Manchmal 
          verhalten sich Musik-CDs wie Bücher. Es gibt solche, da braucht 
          es die ersten fünfzig, manchmal auch hundert Seiten, bis man sich 
          in die Geschichte und die Erzählweise eingefunden hat. Deutlich 
          seltener sind solche Werke, in die man schon während der ersten 
          Seiten versinkt und hofft, diese Geschichte würde endlos weitergehen. 
           
          Damien 
            Rice hat nun schon zum zweiten Mal ein Album veröffentlicht, 
            das eindeutig zur zweiten Gruppe gezählt werden muss. Sein Debüt 
            "O" wurde in seiner irischen Heimat mit Dreifach-Platin 
            ausgezeichnet, und man muss kein Prophet sein, um "9" einen 
            vergleichbaren Erfolg zu prognostizieren. 
          Es 
            ist gleich der Beginn, der gefangen nimmt. Damien Rice überlässt 
            die ersten Töne nämlich, nach einem zögerlichen Piano-Intro, 
            seiner Partnerin Lisa Hannigan: "Leave me out with the waste 
            // This is not what I do // It's the wrong kind of place // To be 
            thinking of you ..." Erst mit der zweiten Strophe setzt Rice 
            selbst ein und entwickelt eine zart-melancholische Call&Response-Ballade, 
            getragen von Klavier, Geige und dem monotonen Schlagen dumpfer Drums. 
            
          Vier 
            Jahre hat Damien Rice gebraucht, um den Nachfolger seines gefeierten 
            Debüts zu veröffentlichen, und ohne jeden Zweifel nutzte 
            er die Zeit um die Atmosphäre des Albums auch bis in die kleinsten 
            Details auszufeilen. So schuf er für die bewegende Ballade "The 
            animals were gone" ein Wechselspiel aus Streicherarrangements 
            und Chor von fast klassischer Schönheit - eine Intensität, 
            die unter den zeitgenössischen Stars der so genannten "Singer/Songwriter" 

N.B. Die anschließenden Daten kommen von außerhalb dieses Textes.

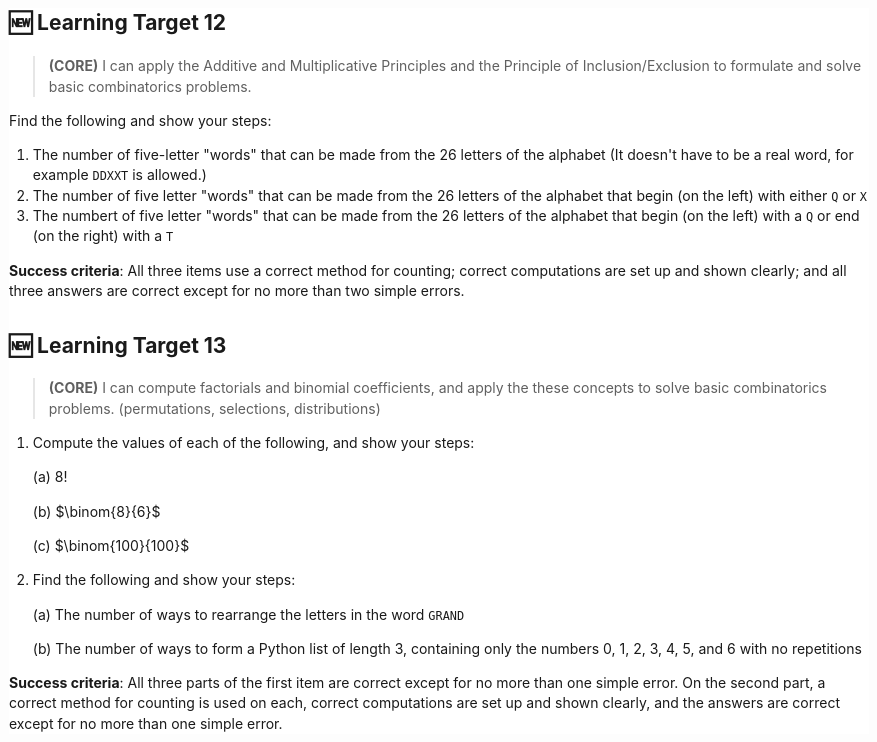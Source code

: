 
## :new: Learning Target 12

> **(CORE)**  I can apply the Additive and Multiplicative Principles and the Principle of Inclusion/Exclusion to formulate and solve basic combinatorics problems.



Find the following and show your steps: 

1. The number of five-letter "words" that can be made from the 26 letters of the alphabet (It doesn't have to be a real word, for example `DDXXT` is allowed.)
2. The number of five letter "words" that can be made from the 26 letters of the alphabet that begin (on the left) with either `Q` or `X` 
3. The numbert of five letter "words" that can be made from the 26 letters of the alphabet that begin (on the left) with a `Q` or end (on the right) with a `T`

**Success criteria**: All three items use a correct method for counting; correct computations are set up and shown clearly; and all three answers are correct except for no more than two simple errors. 



## :new: Learning Target 13

> **(CORE)** I can compute factorials and binomial coefficients, and apply the these concepts to solve basic combinatorics problems. (permutations, selections, distributions)



1. Compute the values of each of the following, and show your steps: 

   (a) 8!

   (b) $\binom{8}{6}$   

   (c) $\binom{100}{100}$ 

2. Find the following and show your steps: 

   (a) The number of ways to rearrange the letters in the word `GRAND` 

   (b) The number of ways to form a Python list of length 3, containing only the numbers 0, 1, 2, 3, 4, 5, and 6 with no repetitions



**Success criteria**: All three parts of the first item are correct except for no more than one simple error. On the second part, a correct method for counting is used on each, correct computations are set up and shown clearly, and the answers are correct except for no more than one simple error.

            nahezu unerreicht sein dürfte.
          So 
            gehen seine Songs tief unter die Haut, ohne sentimental, aufgesetzt 
            oder kitschig zu wirken. Die Beziehung zwischen Rice und seinen Songs 
            ist echt und direkt, die Stimmung überträgt sich unmittelbar 
            auf den gebannt lauschenden Hörer und scheint Teil der eigenen 
            Erfahrung zu werden. Kaum vorstellbar, hier kühl und unbeteiligt 
            zu bleiben. So folgt man ihm gebannt nicht nur in die leisen, bisweilen 
            abgründigen und schmerzvollen Tiefen seiner Songs, sondern allzu 
            gern auch in die laut krachenden Passagen, wenn der Drummer vollbeschäftigt 
            wird und der Gitarrist den Verstärker aufdreht. 
          Rice 
            reizt den Stimmungswandel voll aus. Bisweilen zerrt er damit an den 
            Nerven, doch immer wieder gewährt er Atempausen, in denen man 
            nach einer stürmischen Nacht den Sonnenaufgang zu spüren 
            meint. So hat seine Musik alles, was sonst große Romane ausmacht: 
            Romantik, Tragik und Komik. 
          Und 
            ebenso wie bei großer Literatur wünscht man sich, die Geschichte 
            würde endlos weitergehen. Doch im Unterschied zur endlichen Literatur 
            gibt es in der Musik zum Glück die Repeat-Taste.